• Prompt
Lines with the word "optional": copy all of them from the entries below.

• Data records
* * *
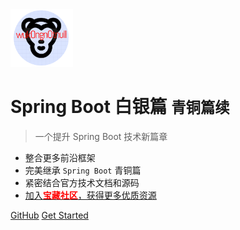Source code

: 
<img src='images/wukong-favicon-nobg.png' width='100px'/>

# Spring Boot 白银篇 <small>青铜篇续</small>

> 一个提升 Spring Boot 技术新篇章

- 整合更多前沿框架
- 完美继承 `Spring Boot` 青铜篇
- 紧密结合官方技术文档和源码
- <a href='https://wukongnotnull.com'>加入<span style='color:red;'>**宝藏社区**</span>，获得更多优质资源</a>

[GitHub](https://github.com/WuKongNotNull/spring-boot-baiyin-wukongnote/)
[Get Started](#悟空笔记)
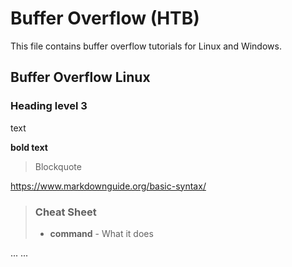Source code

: # Buffer Overflow (HTB)
This file contains buffer overflow tutorials for Linux and Windows.   

## Buffer Overflow Linux  

### Heading level 3
text

**bold text**
> Blockquote  

https://www.markdownguide.org/basic-syntax/

> ### Cheat Sheet
> - **command** - What it does
> 
...
...
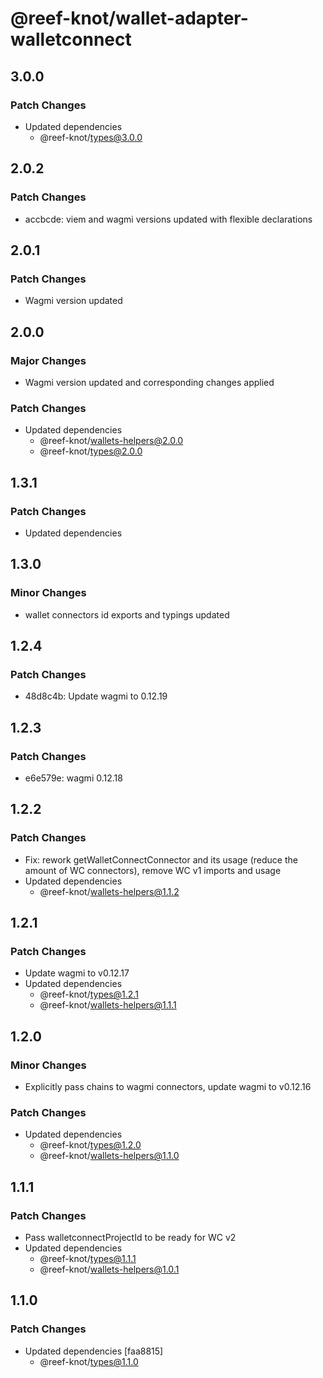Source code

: # @reef-knot/wallet-adapter-walletconnect

## 3.0.0

### Patch Changes

- Updated dependencies
  - @reef-knot/types@3.0.0

## 2.0.2

### Patch Changes

- accbcde: viem and wagmi versions updated with flexible declarations

## 2.0.1

### Patch Changes

- Wagmi version updated

## 2.0.0

### Major Changes

- Wagmi version updated and corresponding changes applied

### Patch Changes

- Updated dependencies
  - @reef-knot/wallets-helpers@2.0.0
  - @reef-knot/types@2.0.0

## 1.3.1

### Patch Changes

- Updated dependencies

## 1.3.0

### Minor Changes

- wallet connectors id exports and typings updated

## 1.2.4

### Patch Changes

- 48d8c4b: Update wagmi to 0.12.19

## 1.2.3

### Patch Changes

- e6e579e: wagmi 0.12.18

## 1.2.2

### Patch Changes

- Fix: rework getWalletConnectConnector and its usage (reduce the amount of WC connectors), remove WC v1 imports and usage
- Updated dependencies
  - @reef-knot/wallets-helpers@1.1.2

## 1.2.1

### Patch Changes

- Update wagmi to v0.12.17
- Updated dependencies
  - @reef-knot/types@1.2.1
  - @reef-knot/wallets-helpers@1.1.1

## 1.2.0

### Minor Changes

- Explicitly pass chains to wagmi connectors, update wagmi to v0.12.16

### Patch Changes

- Updated dependencies
  - @reef-knot/types@1.2.0
  - @reef-knot/wallets-helpers@1.1.0

## 1.1.1

### Patch Changes

- Pass walletconnectProjectId to be ready for WC v2
- Updated dependencies
  - @reef-knot/types@1.1.1
  - @reef-knot/wallets-helpers@1.0.1

## 1.1.0

### Patch Changes

- Updated dependencies [faa8815]
  - @reef-knot/types@1.1.0
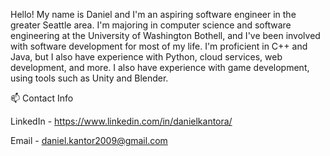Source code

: Hello! My name is Daniel and I'm an aspiring software engineer in the greater Seattle area. I'm majoring in computer science and software engineering at the University of Washington Bothell, and I've been involved with software development for most of my life. I'm proficient in C++ and Java, but I also have experience with Python, cloud services, web development, and more. I also have experience with game development, using tools such as Unity and Blender.

📫 Contact Info

LinkedIn - https://www.linkedin.com/in/danielkantora/

Email - daniel.kantor2009@gmail.com 

<!---
Chillingfire/Chillingfire is a ✨ special ✨ repository because its `README.md` (this file) appears on your GitHub profile.
You can click the Preview link to take a look at your changes.
--->

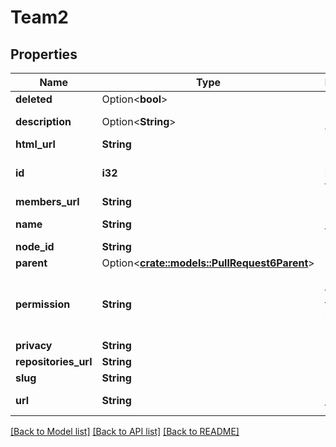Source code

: # Team2

## Properties

Name | Type | Description | Notes
------------ | ------------- | ------------- | -------------
**deleted** | Option<**bool**> |  | [optional]
**description** | Option<**String**> | Description of the team | 
**html_url** | **String** |  | 
**id** | **i32** | Unique identifier of the team | 
**members_url** | **String** |  | 
**name** | **String** | Name of the team | 
**node_id** | **String** |  | 
**parent** | Option<[**crate::models::PullRequest6Parent**](Pull_Request_6_parent.md)> |  | [optional]
**permission** | **String** | Permission that the team will have for its repositories | 
**privacy** | **String** |  | 
**repositories_url** | **String** |  | 
**slug** | **String** |  | 
**url** | **String** | URL for the team | 

[[Back to Model list]](../README.md#documentation-for-models) [[Back to API list]](../README.md#documentation-for-api-endpoints) [[Back to README]](../README.md)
* * *
• Problem solution
**deleted** | Option<**bool**> |  | [optional]
**parent** | Option<[**crate::models::PullRequest6Parent**](Pull_Request_6_parent.md)> |  | [optional]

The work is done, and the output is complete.